Entweder eine kirchenfreie Wissenschaft oder gar keine

Von Gerd Lüdemann

Theologie und Kirche sind ein nicht wegzudenkender Bestandteil unseres Staates mit einer soliden Absicherung selbst in unruhigen und von knapper Kasse bestimmten Zeiten. In Deutschland erheben die Kirchen als Körperschaften öffentlichen Rechts Steuern von ihren Mitgliedern, die vom Staat eingezogen werden, und die theologischen Fakultäten sind durch Verträge zwischen Staat und Kirche geschützt. Das Grundgesetz (Art. 7, Abs. 3) sieht die Erteilung von Religionsunterricht "in Übereinstimmung mit den Grundsätzen der Religionsgemeinschaften" vor. Doch die Dinge beginnen sich zu ändern. Die Plausibilität der christlichen Religion nimmt langsam aber sicher ab, und die theologischen Wissenschaften verspielen in Öffentlichkeit und Universität zunehmend den Kredit als akademische, staatlich bezahlte Disziplinen, auch wenn sie seit der Gründung der europäischen Universitäten im 13. Jahrhundert zum Fächerkanon der Wissenschaften gehören.

Dabei hat besonders die evangelische Theologie eine imponierende Leistung vorzuweisen und ist ein wichtiger Bestandteil deutscher Geistesgeschichte gewesen. Zu Anfang dies Jahrhunderts faßte Albert Schweitzer ihre Bedeutung so zusammen: "Wenn einst unsre Kultur als etwas Abgeschlossenes vor der Zukunft liegt, steht die deutsche Theologie als ein größtes und einzigartiges Ereignis in dem Geistesleben unsrer Zeit da." Schweitzer bezog sich mit dieser Bemerkung einmal auf die unbestechliche, in der Wahrhaftigkeit gegründete Erforschung der Quellen christlichen Glaubens, wie sie im Alten und Neuen Testament vorliegen. Sodann hatte er die von jeder neuen Generation unternommenen Versuche im Blick, die Botschaft der Bibel mit der jeweiligen Welt des Betrachters in eine ehrliche Beziehung zu setzen.

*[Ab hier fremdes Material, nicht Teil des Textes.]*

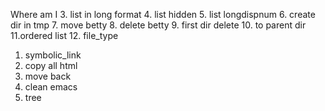 Where am I
3. list in long format
4. list hidden
5. list longdispnum
6. create dir in tmp
7. move betty
8. delete betty
9. first dir delete
10. to parent dir
11.ordered list
12. file_type
1. symbolic_link
14. copy all html
15. move back
16. clean emacs
17. tree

Man mag hinzufügen: Die so auf deutschen Lehrstühlen betriebene wissenschaftliche Theologie hat überall in der Universitätswelt, wo es theologische Fakultäten gab, Maßstäbe gesetzt, und zumindest bis Mitte dieses Jahrhunderts war Deutsch die Wissenschaftssprache internationaler Theologie. Worin ist die Kraft einer so betriebenen Theologie begründet? Wie geht sie vor?

Ihr Ansatz besteht erstens darin, die eigene Religion radikal historisch zu erforschen. Das führt in den meisten Fällen zu Ergebnissen, die diametral im Gegensatz zu Aussagen der Bibel stehen. So ist Jesus nicht von einer Jungfrau geboren worden, er wollte nicht für die Sünden der Menschen sterben, und er ist mit Sicherheit nicht aus dem Grabe gestiegen, wie es die Evangelien voraussetzen - nämlich leibhaftig.

Zweitens übt sie einen konsequenten Religionsvergleich und setzt das frühe Christentum zu anderen mit ihm gleichzeitigen Religionen in Beziehung. Das führt dann oft gegen den Anspruch der biblischen Verfasser zu einer Relativierung des christlichen Glaubens. So sind praktisch alle Lehren Jesu in der jüdischen Religion seiner Zeit nachzuweisen, angefangen vom Liebesgebot bis hin zu den Gleichnissen; und auch was das Neue Testament "Glauben" nennt, hat zahlreiche Entsprechungen außerhalb der frühen Kirche.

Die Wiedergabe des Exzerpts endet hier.